The Code 5 shows the gist of this function. First we compute absolute initial Transform2D of the node and change the state accordingly.
Unfortunatelly, we have to compute the transforms of Anchor and PinJoint2D in the Environment script (Code 6). Probably, one can avoid this cumbersome procedure by reorganizing the tree or accessing the parent nodes from the RigidBody2D itself.
Code 5: Resetting the state of the RigidBody2D
func _integrate_forces(state):
if reset:
var T = Transform2D(0.0, init_anchor)
var Tt = Transform2D(0.0, -init_anchor)
var R = Transform2D(rng.randf_range(-PI, PI), Vector2(0,0))
var v = Transform2D(init_rotation, init_origin)
state.set_transform(T*R*Tt*state.transform)
state.set_angular_velocity(init_angular_velocity)
state.set_linear_velocity(init_linear_velicity)
reset = false
Code 6: Initial positions of the RigidBody2D from Environment node
func _ready():
var v = $Anchor/PinJoint2D/RigidBody2D.transform.get_origin()
var AnchorT = $Anchor.transform
var JointT = $Anchor/PinJoint2D.transform
$Anchor/PinJoint2D/RigidBody2D.init_anchor = AnchorT.xform(JointT.get_origin())
$Anchor/PinJoint2D/RigidBody2D.init_origin = AnchorT.xform(JointT.xform(v))
$Anchor/PinJoint2D/RigidBody2D.init_rotation = 0.0
$Anchor/PinJoint2D/RigidBody2D.init_angular_velocity = 0.0
$Anchor/PinJoint2D/RigidBody2D.init_linear_velicity = Vector2(0.0, 0.0)

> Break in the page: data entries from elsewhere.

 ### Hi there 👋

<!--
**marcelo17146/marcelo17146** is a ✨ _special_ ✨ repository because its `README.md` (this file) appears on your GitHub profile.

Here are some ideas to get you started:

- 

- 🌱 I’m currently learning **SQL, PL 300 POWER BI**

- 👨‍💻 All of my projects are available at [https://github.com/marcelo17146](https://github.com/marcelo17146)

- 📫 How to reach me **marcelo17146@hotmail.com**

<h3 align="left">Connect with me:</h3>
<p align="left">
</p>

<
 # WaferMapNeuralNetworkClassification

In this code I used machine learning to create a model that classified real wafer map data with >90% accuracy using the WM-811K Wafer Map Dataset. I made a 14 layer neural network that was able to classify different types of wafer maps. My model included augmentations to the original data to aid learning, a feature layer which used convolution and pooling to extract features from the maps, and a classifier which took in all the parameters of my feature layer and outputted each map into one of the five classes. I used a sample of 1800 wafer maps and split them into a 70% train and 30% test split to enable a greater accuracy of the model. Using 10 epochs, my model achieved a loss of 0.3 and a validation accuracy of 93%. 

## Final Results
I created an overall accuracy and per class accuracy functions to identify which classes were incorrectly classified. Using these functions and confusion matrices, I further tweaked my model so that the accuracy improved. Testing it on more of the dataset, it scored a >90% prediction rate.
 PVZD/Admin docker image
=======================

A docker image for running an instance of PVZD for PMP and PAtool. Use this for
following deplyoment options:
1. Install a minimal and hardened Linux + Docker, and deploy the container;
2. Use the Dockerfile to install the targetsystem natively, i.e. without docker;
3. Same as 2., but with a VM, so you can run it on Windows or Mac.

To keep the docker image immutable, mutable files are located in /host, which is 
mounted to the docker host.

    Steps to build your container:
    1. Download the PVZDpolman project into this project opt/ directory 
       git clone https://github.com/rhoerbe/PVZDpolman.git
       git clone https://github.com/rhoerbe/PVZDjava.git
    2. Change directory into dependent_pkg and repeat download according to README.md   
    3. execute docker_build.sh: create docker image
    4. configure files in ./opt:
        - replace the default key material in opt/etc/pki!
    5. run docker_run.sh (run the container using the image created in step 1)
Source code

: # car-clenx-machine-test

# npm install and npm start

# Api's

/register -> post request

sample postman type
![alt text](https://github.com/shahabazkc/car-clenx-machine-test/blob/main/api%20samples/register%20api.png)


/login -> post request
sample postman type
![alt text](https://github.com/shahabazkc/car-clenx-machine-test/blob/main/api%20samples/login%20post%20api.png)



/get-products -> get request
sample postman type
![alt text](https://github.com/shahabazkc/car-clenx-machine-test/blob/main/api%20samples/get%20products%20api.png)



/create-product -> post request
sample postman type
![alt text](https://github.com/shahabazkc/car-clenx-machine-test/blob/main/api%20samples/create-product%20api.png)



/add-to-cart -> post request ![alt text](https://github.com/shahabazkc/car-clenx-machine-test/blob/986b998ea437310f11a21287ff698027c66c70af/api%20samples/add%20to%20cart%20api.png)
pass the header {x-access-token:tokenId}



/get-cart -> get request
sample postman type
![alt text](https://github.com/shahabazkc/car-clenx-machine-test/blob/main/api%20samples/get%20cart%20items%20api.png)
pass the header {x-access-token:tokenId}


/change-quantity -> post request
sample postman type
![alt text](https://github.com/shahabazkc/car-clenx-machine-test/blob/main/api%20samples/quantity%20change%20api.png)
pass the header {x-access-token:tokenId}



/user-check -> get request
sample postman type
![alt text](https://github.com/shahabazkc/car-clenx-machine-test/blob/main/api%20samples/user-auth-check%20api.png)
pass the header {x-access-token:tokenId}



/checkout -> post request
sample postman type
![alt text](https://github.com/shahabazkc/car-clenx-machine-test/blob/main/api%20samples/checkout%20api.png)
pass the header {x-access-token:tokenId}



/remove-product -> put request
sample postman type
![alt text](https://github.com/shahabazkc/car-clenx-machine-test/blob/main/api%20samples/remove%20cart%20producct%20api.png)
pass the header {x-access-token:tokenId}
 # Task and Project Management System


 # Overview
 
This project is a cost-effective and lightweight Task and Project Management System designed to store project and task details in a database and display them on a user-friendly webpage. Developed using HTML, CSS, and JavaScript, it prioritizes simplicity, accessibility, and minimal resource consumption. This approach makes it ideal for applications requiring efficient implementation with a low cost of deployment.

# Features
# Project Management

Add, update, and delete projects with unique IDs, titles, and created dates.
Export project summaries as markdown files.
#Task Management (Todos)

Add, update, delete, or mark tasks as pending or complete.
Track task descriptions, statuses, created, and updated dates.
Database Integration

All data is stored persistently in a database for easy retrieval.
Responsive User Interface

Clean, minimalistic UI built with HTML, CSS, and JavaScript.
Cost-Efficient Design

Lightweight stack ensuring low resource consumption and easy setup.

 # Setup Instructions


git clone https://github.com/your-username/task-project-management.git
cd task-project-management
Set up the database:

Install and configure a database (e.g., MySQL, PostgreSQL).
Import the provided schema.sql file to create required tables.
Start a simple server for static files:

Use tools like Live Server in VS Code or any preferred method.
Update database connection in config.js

Figure 4: Exporting Godot project
Exporting the project
We tested this library using debug exporting templates. Just follow the standard godot export procedure and everything should just work.Code 7 shows how the environment is launched from the python class: we use subprocess package and pass the special handle to the environment so that it can access the shared memory allocated by python. We have to note, that it is important to redirect stdout and stderr streams to files instead of pipes. We found out that using pipes makes semaphores stuck in an impossible combination. To correctly close the environment process upon termination of the python script we use the atexit package to register the close function, that terminates the process. This approach works in case of termination of the python script due to errors as well as manual signals.

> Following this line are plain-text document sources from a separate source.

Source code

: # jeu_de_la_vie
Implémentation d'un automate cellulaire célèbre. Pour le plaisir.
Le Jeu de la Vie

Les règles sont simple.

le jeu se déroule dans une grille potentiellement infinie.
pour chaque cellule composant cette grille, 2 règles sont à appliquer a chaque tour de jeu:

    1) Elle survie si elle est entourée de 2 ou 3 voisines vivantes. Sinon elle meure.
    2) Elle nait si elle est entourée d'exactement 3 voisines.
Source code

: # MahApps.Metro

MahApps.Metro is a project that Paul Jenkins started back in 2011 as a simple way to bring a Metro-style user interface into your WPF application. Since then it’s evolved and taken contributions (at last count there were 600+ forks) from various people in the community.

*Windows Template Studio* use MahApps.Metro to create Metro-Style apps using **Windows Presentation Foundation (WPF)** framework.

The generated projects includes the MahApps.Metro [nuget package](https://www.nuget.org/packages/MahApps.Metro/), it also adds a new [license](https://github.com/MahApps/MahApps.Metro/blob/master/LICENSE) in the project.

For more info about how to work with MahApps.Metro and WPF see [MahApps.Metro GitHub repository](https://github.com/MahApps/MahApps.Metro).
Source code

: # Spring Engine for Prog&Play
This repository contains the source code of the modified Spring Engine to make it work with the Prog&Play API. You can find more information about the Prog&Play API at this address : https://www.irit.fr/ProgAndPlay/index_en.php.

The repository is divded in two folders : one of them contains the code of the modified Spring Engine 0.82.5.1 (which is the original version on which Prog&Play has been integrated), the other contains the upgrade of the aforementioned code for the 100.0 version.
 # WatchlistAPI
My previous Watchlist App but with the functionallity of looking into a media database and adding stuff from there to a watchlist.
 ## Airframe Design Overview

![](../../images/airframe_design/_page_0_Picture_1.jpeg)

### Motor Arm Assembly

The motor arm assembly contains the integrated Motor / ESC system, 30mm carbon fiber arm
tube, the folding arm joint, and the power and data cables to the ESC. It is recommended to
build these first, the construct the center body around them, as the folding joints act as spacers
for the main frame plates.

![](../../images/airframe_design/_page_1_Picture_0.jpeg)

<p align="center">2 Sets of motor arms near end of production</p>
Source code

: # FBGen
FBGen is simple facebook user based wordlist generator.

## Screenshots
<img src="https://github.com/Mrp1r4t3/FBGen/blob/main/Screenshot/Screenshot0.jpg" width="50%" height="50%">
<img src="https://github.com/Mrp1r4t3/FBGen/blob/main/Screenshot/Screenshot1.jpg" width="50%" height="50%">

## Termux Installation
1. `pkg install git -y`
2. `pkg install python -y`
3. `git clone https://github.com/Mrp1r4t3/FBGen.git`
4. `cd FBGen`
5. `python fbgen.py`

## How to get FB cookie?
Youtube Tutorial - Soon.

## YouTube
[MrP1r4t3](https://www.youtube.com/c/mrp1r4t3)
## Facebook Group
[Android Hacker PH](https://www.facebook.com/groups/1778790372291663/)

Code 7: Launching the exported environment
class DummyEnvLaunch(gym.Env):
def __init__(self, exec_path, env_path):
with open("stdout.txt","wb") as out, open("stderr.txt","wb") as err:
self.process = subprocess.Popen([exec_path, "--path",
os.path.abspath(env_path),
"--handle", self.handle], stdout=out, stderr=err)

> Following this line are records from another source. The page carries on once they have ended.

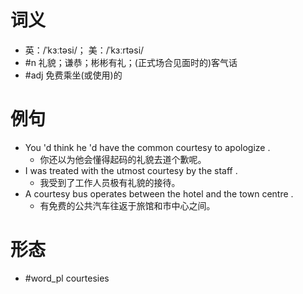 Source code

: # 词义
- 英：/ˈkɜːtəsi/； 美：/ˈkɜːrtəsi/
- #n 礼貌；谦恭；彬彬有礼；(正式场合见面时的)客气话
- #adj 免费乘坐(或使用)的
# 例句
- You 'd think he 'd have the common courtesy to apologize .
	- 你还以为他会懂得起码的礼貌去道个歉呢。
- I was treated with the utmost courtesy by the staff .
	- 我受到了工作人员极有礼貌的接待。
- A courtesy bus operates between the hotel and the town centre .
	- 有免费的公共汽车往返于旅馆和市中心之间。
# 形态
- #word_pl courtesies
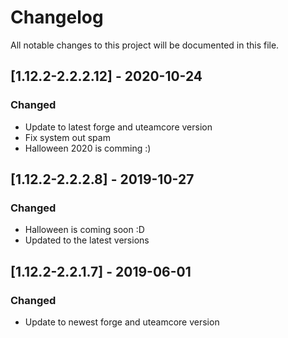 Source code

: # Changelog
All notable changes to this project will be documented in this file.

## [1.12.2-2.2.2.12] - 2020-10-24
### Changed
 - Update to latest forge and uteamcore version
 - Fix system out spam
 - Halloween 2020 is comming :)

## [1.12.2-2.2.2.8] - 2019-10-27
### Changed
- Halloween is coming soon :D
- Updated to the latest versions

## [1.12.2-2.2.1.7] - 2019-06-01
### Changed
- Update to newest forge and uteamcore version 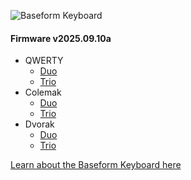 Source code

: ![Baseform Keyboard](https://posture.works/cdn-cgi/image/width=2048,height=1365,fit=crop,quality=80,format=auto,onerror=redirect,metadata=none/wp-content/uploads/2025/08/Cover-Creative-2.jpg)

<!-- FIRMWARE-LINKS:START - Do not edit below, this section is managed by CI -->
#### Firmware v2025.09.10a
- QWERTY
  - [Duo](https://github.com/strangekbd66/baseform/releases/download/v2025.09.10a/qwerty_duo-v2025.09.10a.zip)
  - [Trio](https://github.com/strangekbd66/baseform/releases/download/v2025.09.10a/qwerty_trio-v2025.09.10a.zip)
- Colemak
  - [Duo](https://github.com/strangekbd66/baseform/releases/download/v2025.09.10a/colemak_duo-v2025.09.10a.zip)
  - [Trio](https://github.com/strangekbd66/baseform/releases/download/v2025.09.10a/colemak_trio-v2025.09.10a.zip)
- Dvorak
  - [Duo](https://github.com/strangekbd66/baseform/releases/download/v2025.09.10a/dvorak_duo-v2025.09.10a.zip)
  - [Trio](https://github.com/strangekbd66/baseform/releases/download/v2025.09.10a/dvorak_trio-v2025.09.10a.zip)

<!-- FIRMWARE-LINKS:END -->







[Learn about the Baseform Keyboard here](https://posture.works/baseform/)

atexit.register(self.close)
def close(self):
self.process.terminate()
Conclusion
In this tutorial we showed the first step to make your own environment in Godot Engine and use it from python script. Right now the godot environment runs in the real time. In the next tutorial we will show how to speed it up. The fully functional code for this tutorial can be found here:Tutorials
The Godot project is located in the directory InvPendulum and the python Gym class is in the file InvPendulum.py.